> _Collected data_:
==============================
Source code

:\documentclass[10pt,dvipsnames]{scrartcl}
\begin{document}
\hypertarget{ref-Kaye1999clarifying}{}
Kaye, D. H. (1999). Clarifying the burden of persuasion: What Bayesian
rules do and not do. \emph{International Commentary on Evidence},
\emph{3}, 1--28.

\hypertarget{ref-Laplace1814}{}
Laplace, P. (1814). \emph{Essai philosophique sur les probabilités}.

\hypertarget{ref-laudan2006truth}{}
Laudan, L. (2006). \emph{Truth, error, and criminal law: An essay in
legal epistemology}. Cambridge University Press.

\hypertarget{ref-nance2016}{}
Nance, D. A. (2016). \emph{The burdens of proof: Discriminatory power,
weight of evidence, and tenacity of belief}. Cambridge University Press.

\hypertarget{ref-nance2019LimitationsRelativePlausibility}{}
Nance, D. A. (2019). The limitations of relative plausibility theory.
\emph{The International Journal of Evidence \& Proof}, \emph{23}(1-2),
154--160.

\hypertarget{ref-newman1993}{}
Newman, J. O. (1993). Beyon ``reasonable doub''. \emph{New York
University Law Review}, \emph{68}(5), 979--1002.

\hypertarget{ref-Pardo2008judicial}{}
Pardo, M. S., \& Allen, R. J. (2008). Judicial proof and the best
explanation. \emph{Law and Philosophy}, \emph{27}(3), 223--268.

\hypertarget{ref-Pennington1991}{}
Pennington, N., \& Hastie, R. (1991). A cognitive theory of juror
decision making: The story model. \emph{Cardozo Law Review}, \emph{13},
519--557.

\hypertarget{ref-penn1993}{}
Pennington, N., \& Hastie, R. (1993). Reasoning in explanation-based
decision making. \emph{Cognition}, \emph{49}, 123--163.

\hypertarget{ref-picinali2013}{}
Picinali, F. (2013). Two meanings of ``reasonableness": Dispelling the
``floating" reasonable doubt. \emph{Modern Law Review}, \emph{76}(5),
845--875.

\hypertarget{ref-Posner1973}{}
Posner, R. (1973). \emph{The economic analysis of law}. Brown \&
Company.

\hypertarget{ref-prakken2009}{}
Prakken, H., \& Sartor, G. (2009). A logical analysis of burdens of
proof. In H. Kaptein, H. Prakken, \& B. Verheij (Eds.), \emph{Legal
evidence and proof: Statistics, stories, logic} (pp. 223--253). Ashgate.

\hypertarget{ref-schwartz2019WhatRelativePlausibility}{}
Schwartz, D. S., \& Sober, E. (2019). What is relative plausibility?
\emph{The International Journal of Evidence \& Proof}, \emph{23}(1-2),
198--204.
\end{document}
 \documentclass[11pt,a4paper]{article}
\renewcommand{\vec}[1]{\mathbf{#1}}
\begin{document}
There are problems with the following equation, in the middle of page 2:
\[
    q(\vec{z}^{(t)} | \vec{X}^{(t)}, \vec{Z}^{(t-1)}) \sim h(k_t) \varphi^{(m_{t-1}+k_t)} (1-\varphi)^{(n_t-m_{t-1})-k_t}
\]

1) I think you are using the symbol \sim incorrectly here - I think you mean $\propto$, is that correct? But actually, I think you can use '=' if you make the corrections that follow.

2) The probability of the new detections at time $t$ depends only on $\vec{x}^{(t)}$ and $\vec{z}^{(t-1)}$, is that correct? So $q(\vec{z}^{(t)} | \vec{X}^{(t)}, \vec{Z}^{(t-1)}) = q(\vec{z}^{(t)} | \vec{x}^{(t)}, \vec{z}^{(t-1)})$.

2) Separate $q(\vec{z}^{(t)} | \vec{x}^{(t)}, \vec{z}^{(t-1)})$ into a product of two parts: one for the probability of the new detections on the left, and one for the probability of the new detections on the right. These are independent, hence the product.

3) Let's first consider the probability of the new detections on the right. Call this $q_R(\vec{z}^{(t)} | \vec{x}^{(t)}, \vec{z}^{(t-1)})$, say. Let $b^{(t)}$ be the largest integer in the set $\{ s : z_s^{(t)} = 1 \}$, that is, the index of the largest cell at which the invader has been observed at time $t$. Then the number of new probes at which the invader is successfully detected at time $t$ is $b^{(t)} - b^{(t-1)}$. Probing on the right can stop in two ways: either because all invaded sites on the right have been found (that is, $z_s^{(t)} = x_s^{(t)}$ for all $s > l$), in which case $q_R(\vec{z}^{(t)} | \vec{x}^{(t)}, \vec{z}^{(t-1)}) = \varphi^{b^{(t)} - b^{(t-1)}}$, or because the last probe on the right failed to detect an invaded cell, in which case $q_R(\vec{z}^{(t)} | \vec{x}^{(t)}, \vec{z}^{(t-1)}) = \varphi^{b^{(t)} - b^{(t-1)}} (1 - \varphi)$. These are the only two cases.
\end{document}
==============================
> _REQUIREMENT_: Search the data above for the word "Hastie", then gather each line in which it appears.

> _WRITTEN REPLY_:
Pennington, N., \& Hastie, R. (1991). A cognitive theory of juror
Pennington, N., \& Hastie, R. (1993). Reasoning in explanation-based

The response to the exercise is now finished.